Exercise prompt: The response must reproduce exactly every line of the material below holding the word "props".
──────────────────────────────
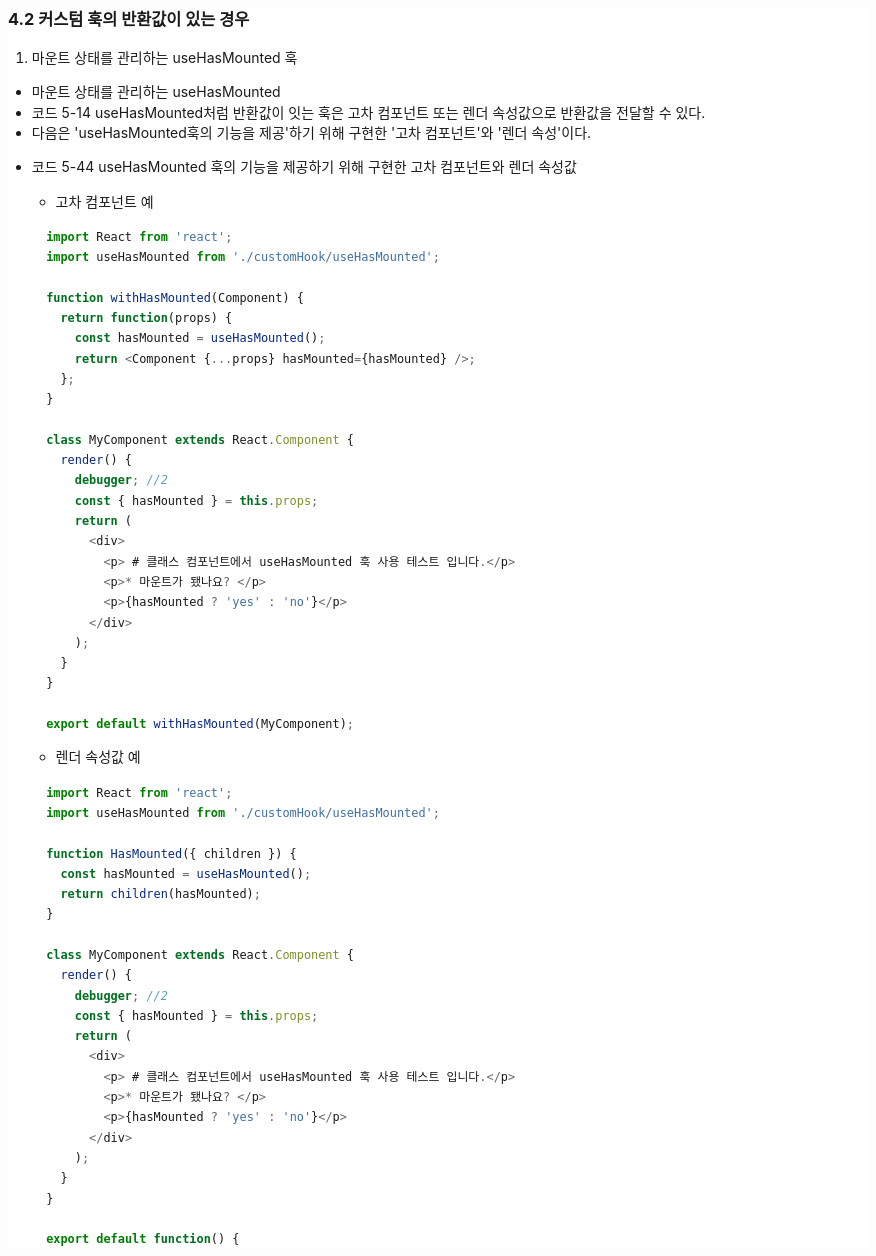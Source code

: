 
### 4.2 커스텀 훅의 반환값이 있는 경우

1. 마운트 상태를 관리하는 useHasMounted 훅
  
  * 마운트 상태를 관리하는 useHasMounted
  * 코드 5-14 useHasMounted처럼 반환값이 잇는 훅은 고차 컴포넌트 또는 렌더 속성값으로 반환값을 전달할 수 있다. 
  * 다음은 'useHasMounted훅의 기능을 제공'하기 위해 구현한 '고차 컴포넌트'와 '렌더 속성'이다.

- 코드 5-44 useHasMounted 훅의 기능을 제공하기 위해 구현한 고차 컴포넌트와 렌더 속성값

  * 고차 컴포넌트 예
  
  ```js
    import React from 'react';
    import useHasMounted from './customHook/useHasMounted';
 
    function withHasMounted(Component) {
      return function(props) {
        const hasMounted = useHasMounted();
        return <Component {...props} hasMounted={hasMounted} />;
      };
    }

    class MyComponent extends React.Component {
      render() {
        debugger; //2
        const { hasMounted } = this.props;
        return (
          <div>
            <p> # 클래스 컴포넌트에서 useHasMounted 훅 사용 테스트 입니다.</p>
            <p>* 마운트가 됐나요? </p>
            <p>{hasMounted ? 'yes' : 'no'}</p>
          </div>
        );
      }
    }

    export default withHasMounted(MyComponent);
  ```

  * 렌더 속성값 예
  
  ```js
    import React from 'react';
    import useHasMounted from './customHook/useHasMounted';

    function HasMounted({ children }) {
      const hasMounted = useHasMounted();
      return children(hasMounted);
    }

    class MyComponent extends React.Component {
      render() {
        debugger; //2
        const { hasMounted } = this.props;
        return (
          <div>
            <p> # 클래스 컴포넌트에서 useHasMounted 훅 사용 테스트 입니다.</p>
            <p>* 마운트가 됐나요? </p>
            <p>{hasMounted ? 'yes' : 'no'}</p>
          </div>
        );
      }
    }

    export default function() {
  ```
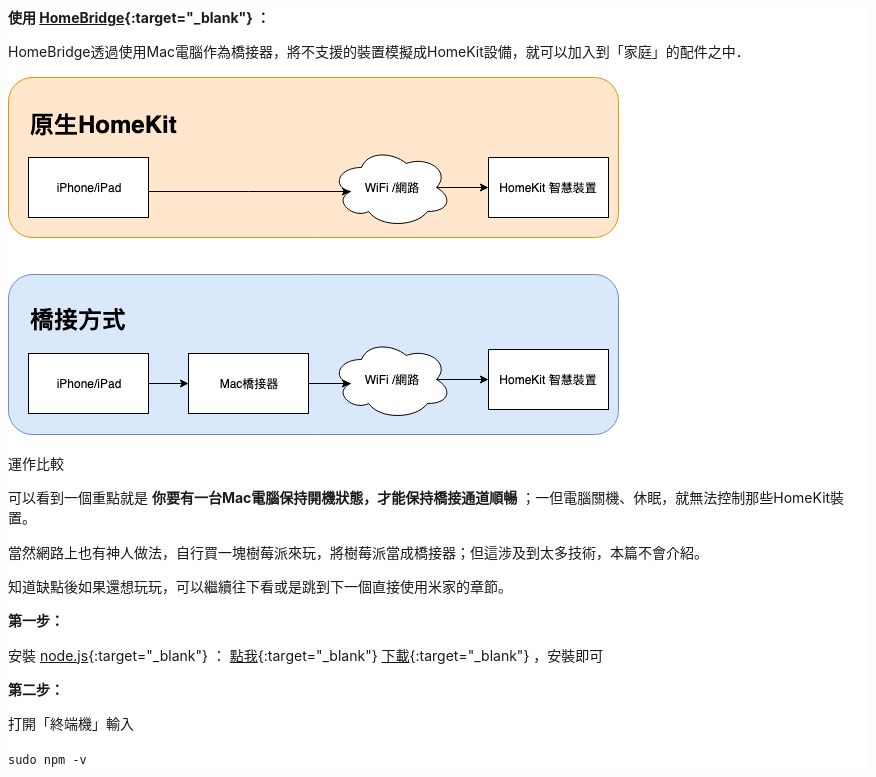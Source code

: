 


**使用 [HomeBridge](https://github.com/nfarina/homebridge){:target="_blank"} ：**

HomeBridge透過使用Mac電腦作為橋接器，將不支援的裝置模擬成HomeKit設備，就可以加入到「家庭」的配件之中．


![運作比較](/assets/c3150cdc85dd/1*q2ctcxaaxLFExKXd-9NjPg.png)

運作比較

可以看到一個重點就是 **你要有一台Mac電腦保持開機狀態，才能保持橋接通道順暢** ；一但電腦關機、休眠，就無法控制那些HomeKit裝置。

當然網路上也有神人做法，自行買一塊樹莓派來玩，將樹莓派當成橋接器；但這涉及到太多技術，本篇不會介紹。

知道缺點後如果還想玩玩，可以繼續往下看或是跳到下一個直接使用米家的章節。

**第一步：**

安裝 [node\.js](https://nodejs.org/en/){:target="_blank"} ： [點我](https://nodejs.org/dist/v12.6.0/node-v12.6.0.pkg){:target="_blank"} [下載](https://nodejs.org/dist/v12.6.0/node-v12.6.0.pkg){:target="_blank"} ，安裝即可

**第二步：**

打開「終端機」輸入
```
sudo npm -v
```

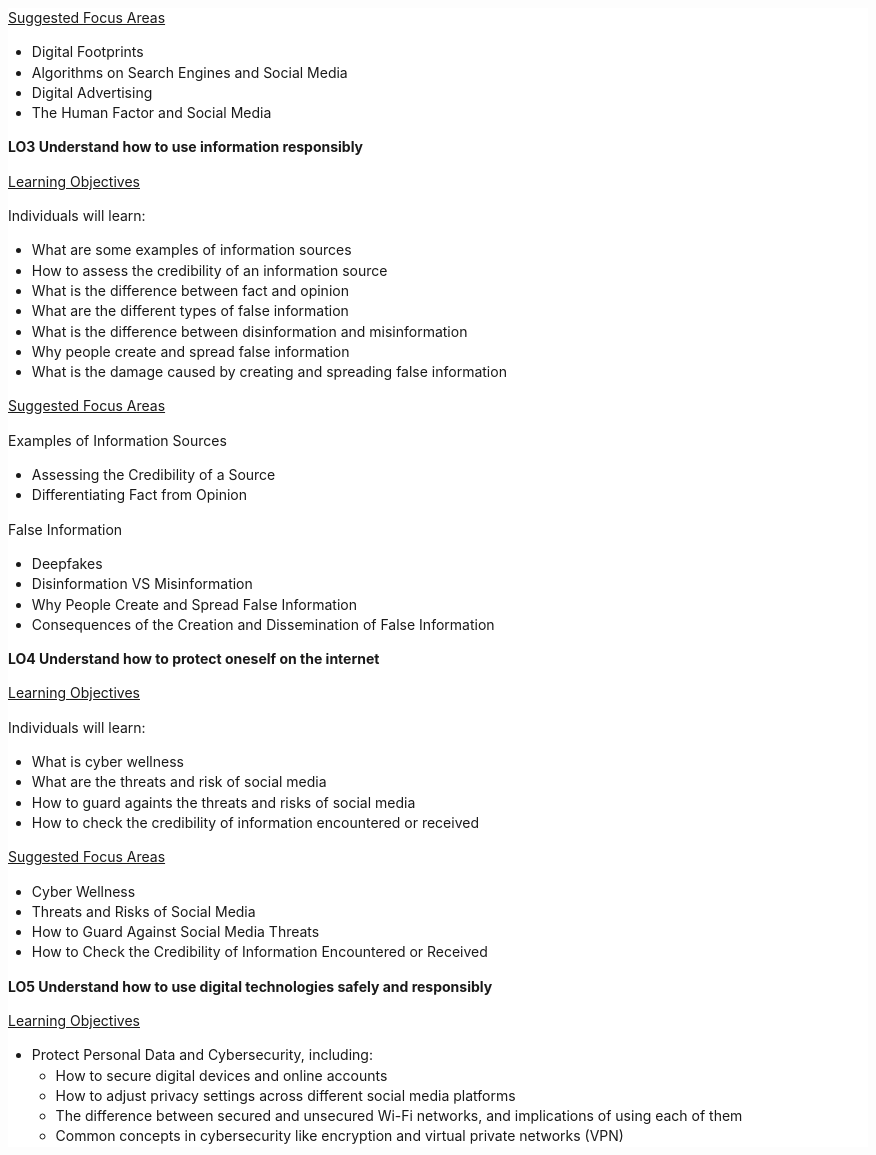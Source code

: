 <p><span style="text-decoration: underline;">Suggested Focus Areas</span></p>

*   Digital Footprints
*   Algorithms on Search Engines and Social Media
*   Digital Advertising
*   The Human Factor and Social Media

**LO3 Understand how to use information responsibly**

<p><span style="text-decoration: underline;">Learning Objectives</span></p>

Individuals will learn:
*   What are some examples of information sources
*   How to assess the credibility of an information source
*   What is the difference between fact and opinion
*   What are the different types of false information
*   What is the difference between disinformation and misinformation
*   Why people create and spread false information
*   What is the damage caused by creating and spreading false information

<p><span style="text-decoration: underline;">Suggested Focus Areas</span></p>

Examples of Information Sources
*   Assessing the Credibility of a Source
*   Differentiating Fact from Opinion

False Information
*   Deepfakes
*   Disinformation VS Misinformation
*   Why People Create and Spread False Information
*   Consequences of the Creation and Dissemination of False Information

**LO4 Understand how to protect oneself on the internet**

<p><span style="text-decoration: underline;">Learning Objectives</span></p>

Individuals will learn:
*   What is cyber wellness
*   What are the threats and risk of social media
*   How to guard againts the threats and risks of social media
*   How to check the credibility of information encountered or received

<p><span style="text-decoration: underline;">Suggested Focus Areas</span></p>

*   Cyber Wellness
*   Threats and Risks of Social Media
*   How to Guard Against Social Media Threats
*   How to Check the Credibility of Information Encountered or Received

**LO5 Understand how to use digital technologies safely and responsibly**

<p><span style="text-decoration: underline;">Learning Objectives</span></p>

*   Protect Personal Data and Cybersecurity, including:
	*   How to secure digital devices and online accounts
	*   How to adjust privacy settings across different social media platforms
	*   The difference between secured and unsecured Wi-Fi networks, and implications of using each of them
	*   Common concepts in cybersecurity like encryption and virtual private networks (VPN)
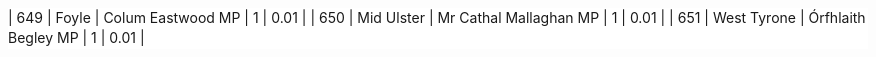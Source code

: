 | 649 | Foyle | Colum Eastwood MP | 1 | 0.01 |
| 650 | Mid Ulster | Mr Cathal Mallaghan MP | 1 | 0.01 |
| 651 | West Tyrone | Órfhlaith Begley MP | 1 | 0.01 |

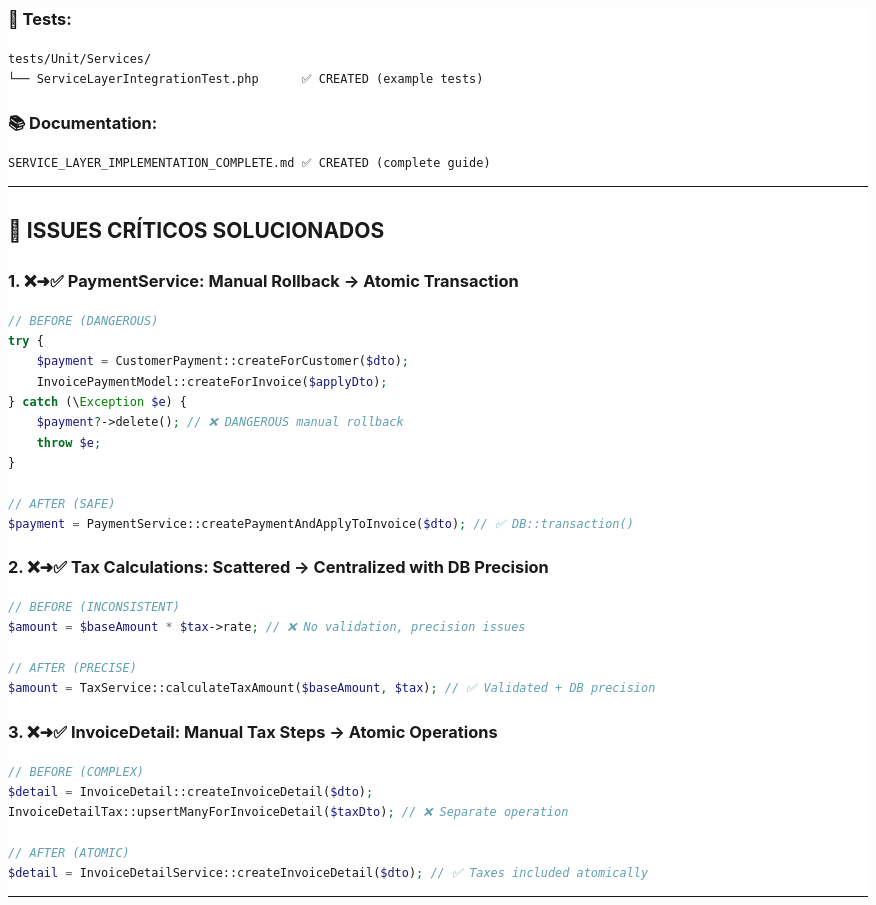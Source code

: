 ### **🧪 Tests:**
```
tests/Unit/Services/
└── ServiceLayerIntegrationTest.php      ✅ CREATED (example tests)
```

### **📚 Documentation:**
```
SERVICE_LAYER_IMPLEMENTATION_COMPLETE.md ✅ CREATED (complete guide)
```

---

## 🚨 **ISSUES CRÍTICOS SOLUCIONADOS**

### **1. ❌➜✅ PaymentService: Manual Rollback → Atomic Transaction**
```php
// BEFORE (DANGEROUS)
try {
    $payment = CustomerPayment::createForCustomer($dto);
    InvoicePaymentModel::createForInvoice($applyDto);
} catch (\Exception $e) {
    $payment?->delete(); // ❌ DANGEROUS manual rollback
    throw $e;
}

// AFTER (SAFE)  
$payment = PaymentService::createPaymentAndApplyToInvoice($dto); // ✅ DB::transaction()
```

### **2. ❌➜✅ Tax Calculations: Scattered → Centralized with DB Precision**
```php
// BEFORE (INCONSISTENT)
$amount = $baseAmount * $tax->rate; // ❌ No validation, precision issues

// AFTER (PRECISE)
$amount = TaxService::calculateTaxAmount($baseAmount, $tax); // ✅ Validated + DB precision
```

### **3. ❌➜✅ InvoiceDetail: Manual Tax Steps → Atomic Operations**
```php
// BEFORE (COMPLEX)
$detail = InvoiceDetail::createInvoiceDetail($dto);
InvoiceDetailTax::upsertManyForInvoiceDetail($taxDto); // ❌ Separate operation

// AFTER (ATOMIC)
$detail = InvoiceDetailService::createInvoiceDetail($dto); // ✅ Taxes included atomically
```

---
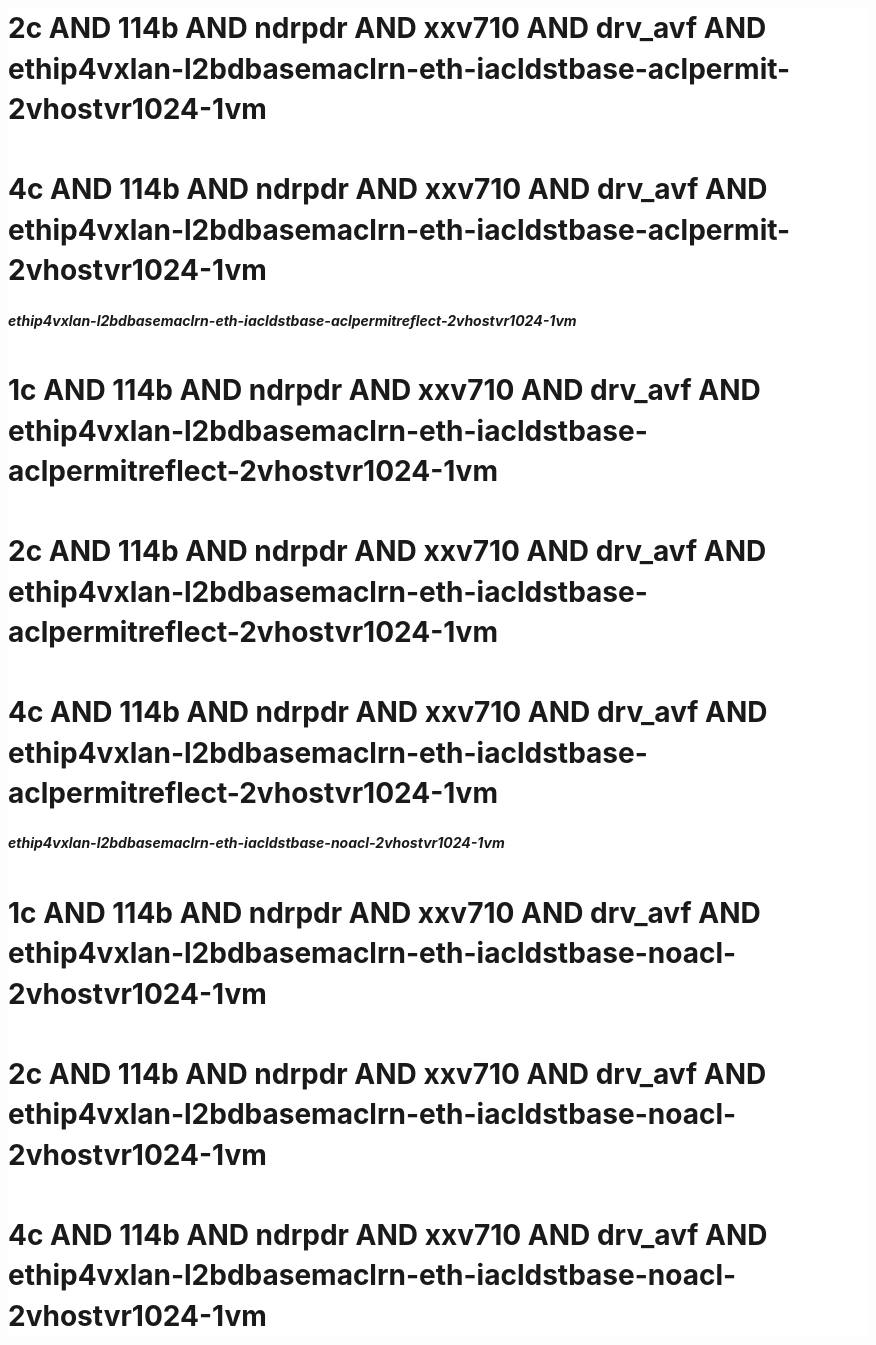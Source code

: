 # 2c AND 114b AND ndrpdr AND xxv710 AND drv_avf AND ethip4vxlan-l2bdbasemaclrn-eth-iacldstbase-aclpermit-2vhostvr1024-1vm
# 4c AND 114b AND ndrpdr AND xxv710 AND drv_avf AND ethip4vxlan-l2bdbasemaclrn-eth-iacldstbase-aclpermit-2vhostvr1024-1vm
##### ethip4vxlan-l2bdbasemaclrn-eth-iacldstbase-aclpermitreflect-2vhostvr1024-1vm
# 1c AND 114b AND ndrpdr AND xxv710 AND drv_avf AND ethip4vxlan-l2bdbasemaclrn-eth-iacldstbase-aclpermitreflect-2vhostvr1024-1vm
# 2c AND 114b AND ndrpdr AND xxv710 AND drv_avf AND ethip4vxlan-l2bdbasemaclrn-eth-iacldstbase-aclpermitreflect-2vhostvr1024-1vm
# 4c AND 114b AND ndrpdr AND xxv710 AND drv_avf AND ethip4vxlan-l2bdbasemaclrn-eth-iacldstbase-aclpermitreflect-2vhostvr1024-1vm
##### ethip4vxlan-l2bdbasemaclrn-eth-iacldstbase-noacl-2vhostvr1024-1vm
# 1c AND 114b AND ndrpdr AND xxv710 AND drv_avf AND ethip4vxlan-l2bdbasemaclrn-eth-iacldstbase-noacl-2vhostvr1024-1vm
# 2c AND 114b AND ndrpdr AND xxv710 AND drv_avf AND ethip4vxlan-l2bdbasemaclrn-eth-iacldstbase-noacl-2vhostvr1024-1vm
# 4c AND 114b AND ndrpdr AND xxv710 AND drv_avf AND ethip4vxlan-l2bdbasemaclrn-eth-iacldstbase-noacl-2vhostvr1024-1vm

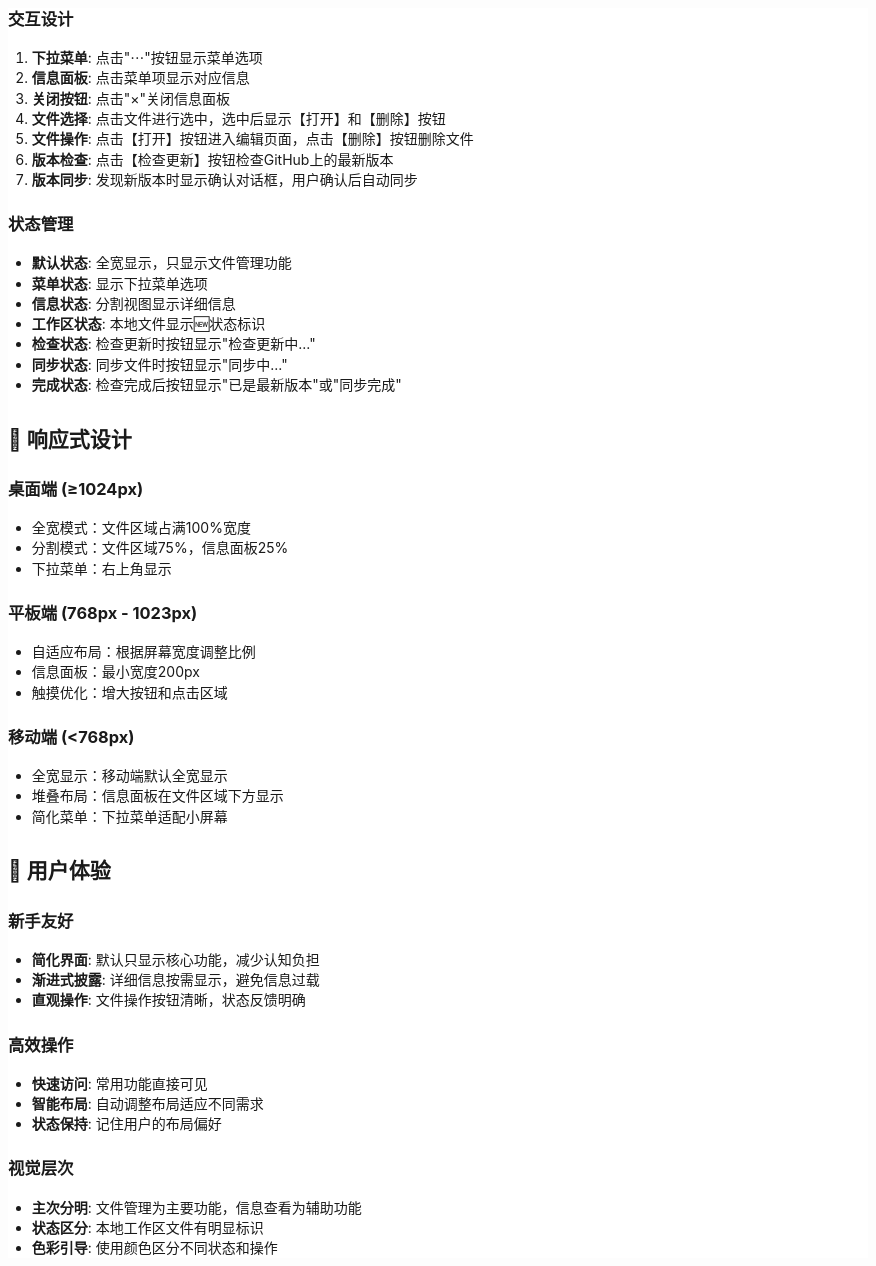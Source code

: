 ### 交互设计
1. **下拉菜单**: 点击"⋯"按钮显示菜单选项
2. **信息面板**: 点击菜单项显示对应信息
3. **关闭按钮**: 点击"×"关闭信息面板
4. **文件选择**: 点击文件进行选中，选中后显示【打开】和【删除】按钮
5. **文件操作**: 点击【打开】按钮进入编辑页面，点击【删除】按钮删除文件
6. **版本检查**: 点击【检查更新】按钮检查GitHub上的最新版本
7. **版本同步**: 发现新版本时显示确认对话框，用户确认后自动同步

### 状态管理
- **默认状态**: 全宽显示，只显示文件管理功能
- **菜单状态**: 显示下拉菜单选项
- **信息状态**: 分割视图显示详细信息
- **工作区状态**: 本地文件显示🆕状态标识
- **检查状态**: 检查更新时按钮显示"检查更新中..."
- **同步状态**: 同步文件时按钮显示"同步中..."
- **完成状态**: 检查完成后按钮显示"已是最新版本"或"同步完成"

## 📱 响应式设计

### 桌面端 (≥1024px)
- 全宽模式：文件区域占满100%宽度
- 分割模式：文件区域75%，信息面板25%
- 下拉菜单：右上角显示

### 平板端 (768px - 1023px)
- 自适应布局：根据屏幕宽度调整比例
- 信息面板：最小宽度200px
- 触摸优化：增大按钮和点击区域

### 移动端 (<768px)
- 全宽显示：移动端默认全宽显示
- 堆叠布局：信息面板在文件区域下方显示
- 简化菜单：下拉菜单适配小屏幕

## 🎯 用户体验

### 新手友好
- **简化界面**: 默认只显示核心功能，减少认知负担
- **渐进式披露**: 详细信息按需显示，避免信息过载
- **直观操作**: 文件操作按钮清晰，状态反馈明确

### 高效操作
- **快速访问**: 常用功能直接可见
- **智能布局**: 自动调整布局适应不同需求
- **状态保持**: 记住用户的布局偏好

### 视觉层次
- **主次分明**: 文件管理为主要功能，信息查看为辅助功能
- **状态区分**: 本地工作区文件有明显标识
- **色彩引导**: 使用颜色区分不同状态和操作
──────────────────────────────
The answer:
      return function(props) {
        return <Component {...props} hasMounted={hasMounted} />;
        const { hasMounted } = this.props;
        const { hasMounted } = this.props;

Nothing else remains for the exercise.